++++ Recorded data

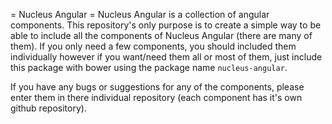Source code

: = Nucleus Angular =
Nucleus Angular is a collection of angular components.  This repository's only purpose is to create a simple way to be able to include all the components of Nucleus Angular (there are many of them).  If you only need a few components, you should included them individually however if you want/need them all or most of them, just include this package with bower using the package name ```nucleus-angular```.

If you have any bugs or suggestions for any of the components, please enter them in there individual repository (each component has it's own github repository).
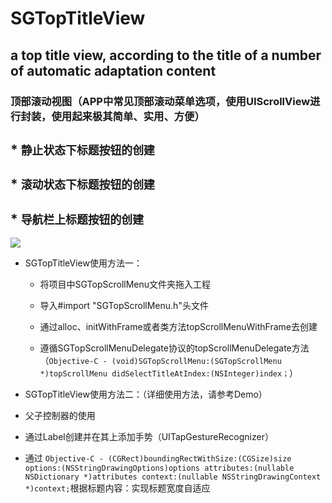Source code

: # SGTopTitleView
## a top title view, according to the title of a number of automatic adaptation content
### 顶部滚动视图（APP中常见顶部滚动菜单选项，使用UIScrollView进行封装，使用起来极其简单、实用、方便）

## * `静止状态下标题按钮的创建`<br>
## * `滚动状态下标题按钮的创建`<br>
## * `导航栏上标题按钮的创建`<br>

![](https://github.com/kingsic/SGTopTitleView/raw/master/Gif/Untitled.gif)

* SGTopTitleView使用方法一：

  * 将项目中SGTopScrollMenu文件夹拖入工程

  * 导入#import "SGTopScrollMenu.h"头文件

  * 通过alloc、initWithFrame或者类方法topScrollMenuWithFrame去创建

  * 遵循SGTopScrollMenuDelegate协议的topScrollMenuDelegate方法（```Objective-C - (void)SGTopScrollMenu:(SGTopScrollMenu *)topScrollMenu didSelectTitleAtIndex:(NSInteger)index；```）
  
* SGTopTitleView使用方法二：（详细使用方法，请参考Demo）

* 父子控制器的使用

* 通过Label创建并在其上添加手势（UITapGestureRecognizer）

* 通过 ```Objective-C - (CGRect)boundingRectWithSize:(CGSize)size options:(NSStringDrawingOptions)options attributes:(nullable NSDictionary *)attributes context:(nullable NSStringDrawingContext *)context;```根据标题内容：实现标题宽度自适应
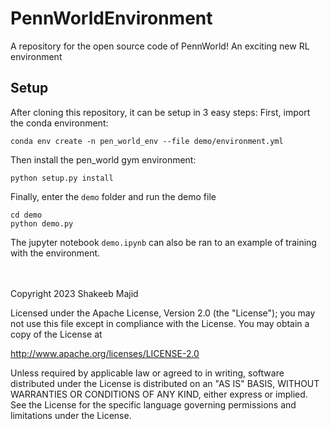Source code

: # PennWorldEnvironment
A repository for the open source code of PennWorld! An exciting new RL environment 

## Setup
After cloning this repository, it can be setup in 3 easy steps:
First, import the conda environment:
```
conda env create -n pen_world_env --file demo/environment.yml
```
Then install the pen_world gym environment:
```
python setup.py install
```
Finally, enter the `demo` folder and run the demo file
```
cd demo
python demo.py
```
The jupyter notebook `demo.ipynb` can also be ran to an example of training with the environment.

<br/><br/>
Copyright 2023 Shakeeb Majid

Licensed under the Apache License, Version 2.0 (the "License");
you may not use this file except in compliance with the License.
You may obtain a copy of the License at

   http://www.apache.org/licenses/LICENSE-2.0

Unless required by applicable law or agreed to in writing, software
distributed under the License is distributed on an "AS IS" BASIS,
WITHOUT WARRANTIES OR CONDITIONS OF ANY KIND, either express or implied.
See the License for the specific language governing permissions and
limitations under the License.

++++++++

_Activity:_
The lines from the one containing "Finally, enter the" through the end of the data are to be copied exactly, the first and last of them included.

_Exercise output:_
Finally, enter the `demo` folder and run the demo file
```
cd demo
python demo.py
```
The jupyter notebook `demo.ipynb` can also be ran to an example of training with the environment.

<br/><br/>
Copyright 2023 Shakeeb Majid

Licensed under the Apache License, Version 2.0 (the "License");
you may not use this file except in compliance with the License.
You may obtain a copy of the License at

   http://www.apache.org/licenses/LICENSE-2.0

Unless required by applicable law or agreed to in writing, software
distributed under the License is distributed on an "AS IS" BASIS,
WITHOUT WARRANTIES OR CONDITIONS OF ANY KIND, either express or implied.
See the License for the specific language governing permissions and
limitations under the License.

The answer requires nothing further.